So the answer is, Consistency, Availability, and Partition Tolerance are the Platonic ideals of a distributed system–we can partake of them enough to meet business requirements, but the nature of reality is such that there will always be compromises.

Checkpointing

Checkpointing is a process that takes an fsimage and edit log and packed them into a new fsimage. This way, instead of replaying a potentially unbounded edit log, the NameNode can load the final in-memory state directly from the fsimage. This is a far more efficient operation and reduces NameNode startup time. Checkpointing is a very I/O and network intensive operation and can be time taken operation. So, rather than pausing the active NameNode to perform a checkpoint operation, HDFS defers this job to either the SecondaryNameNode or Standby NameNode depending HA configuration.

Checkpointing creates a new fsimage from an old fsimage and edit log.

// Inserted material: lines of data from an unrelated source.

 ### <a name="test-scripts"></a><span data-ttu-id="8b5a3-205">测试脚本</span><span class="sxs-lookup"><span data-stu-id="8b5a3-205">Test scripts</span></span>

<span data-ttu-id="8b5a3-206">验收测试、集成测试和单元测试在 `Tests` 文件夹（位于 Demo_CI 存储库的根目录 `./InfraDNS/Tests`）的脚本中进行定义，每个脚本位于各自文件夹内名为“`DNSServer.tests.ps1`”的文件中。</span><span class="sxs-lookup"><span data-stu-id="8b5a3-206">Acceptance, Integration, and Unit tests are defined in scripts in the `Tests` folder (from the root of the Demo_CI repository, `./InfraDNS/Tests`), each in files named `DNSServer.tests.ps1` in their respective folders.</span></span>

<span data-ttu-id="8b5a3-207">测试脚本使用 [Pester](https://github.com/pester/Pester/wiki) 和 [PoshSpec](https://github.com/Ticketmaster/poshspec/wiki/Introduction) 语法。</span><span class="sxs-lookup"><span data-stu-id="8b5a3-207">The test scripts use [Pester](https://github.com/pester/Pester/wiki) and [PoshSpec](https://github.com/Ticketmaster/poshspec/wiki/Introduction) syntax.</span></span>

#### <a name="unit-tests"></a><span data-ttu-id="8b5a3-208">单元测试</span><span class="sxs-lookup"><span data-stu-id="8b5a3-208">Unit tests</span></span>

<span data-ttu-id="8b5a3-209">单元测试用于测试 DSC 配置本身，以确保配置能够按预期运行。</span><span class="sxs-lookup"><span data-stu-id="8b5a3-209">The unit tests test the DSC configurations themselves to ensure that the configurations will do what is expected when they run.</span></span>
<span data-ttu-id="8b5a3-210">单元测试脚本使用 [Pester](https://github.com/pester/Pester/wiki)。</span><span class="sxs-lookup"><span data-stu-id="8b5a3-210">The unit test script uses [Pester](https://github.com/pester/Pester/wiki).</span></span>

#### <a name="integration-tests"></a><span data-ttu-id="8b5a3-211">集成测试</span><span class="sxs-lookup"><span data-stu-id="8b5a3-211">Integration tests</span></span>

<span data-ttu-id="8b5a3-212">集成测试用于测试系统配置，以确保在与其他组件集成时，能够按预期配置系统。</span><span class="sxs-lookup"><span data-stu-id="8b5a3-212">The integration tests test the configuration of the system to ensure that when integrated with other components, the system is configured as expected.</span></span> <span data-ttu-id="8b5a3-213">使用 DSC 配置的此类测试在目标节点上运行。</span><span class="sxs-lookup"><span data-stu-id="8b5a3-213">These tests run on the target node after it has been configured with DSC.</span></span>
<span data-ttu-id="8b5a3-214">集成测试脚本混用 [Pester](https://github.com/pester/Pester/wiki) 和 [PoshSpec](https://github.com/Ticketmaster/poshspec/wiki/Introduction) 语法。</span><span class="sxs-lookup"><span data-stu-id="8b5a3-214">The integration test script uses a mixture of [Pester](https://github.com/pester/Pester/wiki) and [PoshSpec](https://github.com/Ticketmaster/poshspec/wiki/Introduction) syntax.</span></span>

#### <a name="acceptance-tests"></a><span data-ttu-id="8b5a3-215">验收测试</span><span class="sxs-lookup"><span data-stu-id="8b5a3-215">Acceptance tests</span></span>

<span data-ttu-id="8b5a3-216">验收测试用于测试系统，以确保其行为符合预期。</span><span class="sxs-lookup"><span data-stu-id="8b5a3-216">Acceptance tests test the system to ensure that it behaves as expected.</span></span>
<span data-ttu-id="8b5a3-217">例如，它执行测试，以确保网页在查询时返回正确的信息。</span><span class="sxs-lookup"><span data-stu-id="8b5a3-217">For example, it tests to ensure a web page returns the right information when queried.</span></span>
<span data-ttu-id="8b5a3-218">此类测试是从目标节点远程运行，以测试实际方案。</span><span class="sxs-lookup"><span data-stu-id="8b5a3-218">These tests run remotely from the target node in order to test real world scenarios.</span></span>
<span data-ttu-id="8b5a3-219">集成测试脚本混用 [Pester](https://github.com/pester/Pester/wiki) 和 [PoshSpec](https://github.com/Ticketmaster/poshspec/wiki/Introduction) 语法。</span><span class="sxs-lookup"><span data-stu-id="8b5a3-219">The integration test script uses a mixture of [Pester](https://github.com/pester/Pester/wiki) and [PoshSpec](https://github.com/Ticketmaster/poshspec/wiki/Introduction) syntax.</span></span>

Checkpointing process is triggered by one of two conditions: if enough time has elapsed since the last checkpoint (dfs.namenode.checkpoint.period), or if enough new edit log transactions have accumulated (dfs.namenode.checkpoint.txns). The checkpointing node periodically checks if either of these conditions are met (dfs.namenode.checkpoint.check.period), and if so, kicks off the checkpointing process.

Circular Buffer

A circular buffer, also known as a circular queue or ring buffer, is a high performance, first in, first out (FIFO) queue. As with any other type of queue, values can be added to the end of the queue and extracted from the start, so that items are dequeued in the same order that they were enqueued.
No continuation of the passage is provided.